Lent – Monday, February 22

Author: Chad Hyatt

Mark 1:9-15

Reflection: v. 12, ‘drove him into the wilderness’

In the Gospels, wilderness isn’t a metaphor—it’s a social location. Sure, we can back our way into wilderness imagery and use it to talk about the geography of our inner world, the terrain of our wild hearts. But only after we do the discipleship work of locating ourselves within the actual wildernesses in our world. The wilderness where Jesus is baptized and tested in the Gospel of Mark is a wild, mostly deserted place. The wilderness existed outside of the official power of empire, abandoned by it, very far from the centers of power. For that reason, thieves on the run encamped there. But it is also the locus of salvation in the Gospels. There John first appears, announcing the New Exodus Isaiah had promised.

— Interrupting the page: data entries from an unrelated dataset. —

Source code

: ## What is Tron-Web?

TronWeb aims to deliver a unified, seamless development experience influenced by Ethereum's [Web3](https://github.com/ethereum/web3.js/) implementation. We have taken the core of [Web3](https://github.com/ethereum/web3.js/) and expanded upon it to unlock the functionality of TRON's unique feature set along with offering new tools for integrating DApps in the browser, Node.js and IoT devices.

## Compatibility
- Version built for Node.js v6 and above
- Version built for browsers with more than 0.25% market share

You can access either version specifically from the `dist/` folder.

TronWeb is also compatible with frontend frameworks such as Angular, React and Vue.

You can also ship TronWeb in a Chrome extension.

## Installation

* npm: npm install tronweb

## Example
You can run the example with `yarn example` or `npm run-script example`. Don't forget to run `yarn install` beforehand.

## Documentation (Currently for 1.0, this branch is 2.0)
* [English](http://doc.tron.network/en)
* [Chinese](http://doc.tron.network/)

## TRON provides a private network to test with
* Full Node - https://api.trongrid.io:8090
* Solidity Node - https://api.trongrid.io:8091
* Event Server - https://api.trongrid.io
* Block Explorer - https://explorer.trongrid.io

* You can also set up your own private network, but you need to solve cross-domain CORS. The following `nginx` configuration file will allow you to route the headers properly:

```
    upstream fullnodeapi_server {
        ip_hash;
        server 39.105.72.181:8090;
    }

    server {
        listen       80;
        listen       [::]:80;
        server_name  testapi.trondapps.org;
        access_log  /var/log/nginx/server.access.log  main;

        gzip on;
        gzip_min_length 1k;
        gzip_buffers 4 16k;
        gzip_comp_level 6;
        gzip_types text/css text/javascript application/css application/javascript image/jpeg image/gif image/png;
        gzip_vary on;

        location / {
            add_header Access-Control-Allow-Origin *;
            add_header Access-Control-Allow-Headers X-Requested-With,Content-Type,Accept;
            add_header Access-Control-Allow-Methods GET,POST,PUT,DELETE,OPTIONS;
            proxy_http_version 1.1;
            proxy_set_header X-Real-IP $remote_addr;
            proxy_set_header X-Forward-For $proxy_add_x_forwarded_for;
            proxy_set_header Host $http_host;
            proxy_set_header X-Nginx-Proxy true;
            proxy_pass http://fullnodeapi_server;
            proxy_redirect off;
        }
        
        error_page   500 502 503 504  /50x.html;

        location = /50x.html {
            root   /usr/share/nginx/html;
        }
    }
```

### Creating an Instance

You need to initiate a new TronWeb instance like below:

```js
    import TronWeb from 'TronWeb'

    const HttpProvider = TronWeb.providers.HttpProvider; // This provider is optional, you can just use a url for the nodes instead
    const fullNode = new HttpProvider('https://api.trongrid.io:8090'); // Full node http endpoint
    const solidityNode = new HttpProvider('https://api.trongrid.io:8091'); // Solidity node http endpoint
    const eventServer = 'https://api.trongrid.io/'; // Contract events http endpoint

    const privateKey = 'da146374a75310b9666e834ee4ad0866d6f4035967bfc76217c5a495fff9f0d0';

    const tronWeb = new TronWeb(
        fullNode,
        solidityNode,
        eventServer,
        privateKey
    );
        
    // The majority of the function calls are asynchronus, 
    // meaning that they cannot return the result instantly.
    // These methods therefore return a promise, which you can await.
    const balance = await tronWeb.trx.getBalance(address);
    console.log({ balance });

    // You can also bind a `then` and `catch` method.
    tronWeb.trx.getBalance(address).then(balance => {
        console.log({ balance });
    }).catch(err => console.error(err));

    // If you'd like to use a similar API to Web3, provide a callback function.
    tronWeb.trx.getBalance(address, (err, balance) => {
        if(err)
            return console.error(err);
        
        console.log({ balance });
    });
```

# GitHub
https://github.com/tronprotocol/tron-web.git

There Jesus feeds the multitudes. In the lexicon of Pope Francis, the wilderness becomes the ‘periphery,’ the margins, the edges where the poor among us are shunted to the side. That biblical wilderness can be found in every city. At Mercy, we call it the streets. It’s the back alleys, abandoned buildings, bridges, hospital waiting rooms, long rides on public transportation, heated exhaust grates mostly hidden from view. It should be axiomatic that our social location matters if we are to respond faithfully to the gospel. Mark uses some great verbs: the heavens don’t just ‘open,’ they are ‘torn open.’ And Jesus isn’t just ‘led’ into the wilderness, he’s ‘driven out’—the same word the Gospels use when Jesus himself is ‘casting out’ demons. It is a strong, provocative word. The same Spirit that came upon Jesus in his baptism is now driving him out into the uncertainties of the wilderness. Maybe in our present distress and the discomfort we feel as we scramble to make sense of the world around us and even what it means to be church for one another, the same Spirit is driving us out, too. The old ways aren’t going to bring us to a new world. Perhaps the streets can become the locus of salvation for us today.

Prayer Spirit, drive us into the wilderness and lead us to salvation.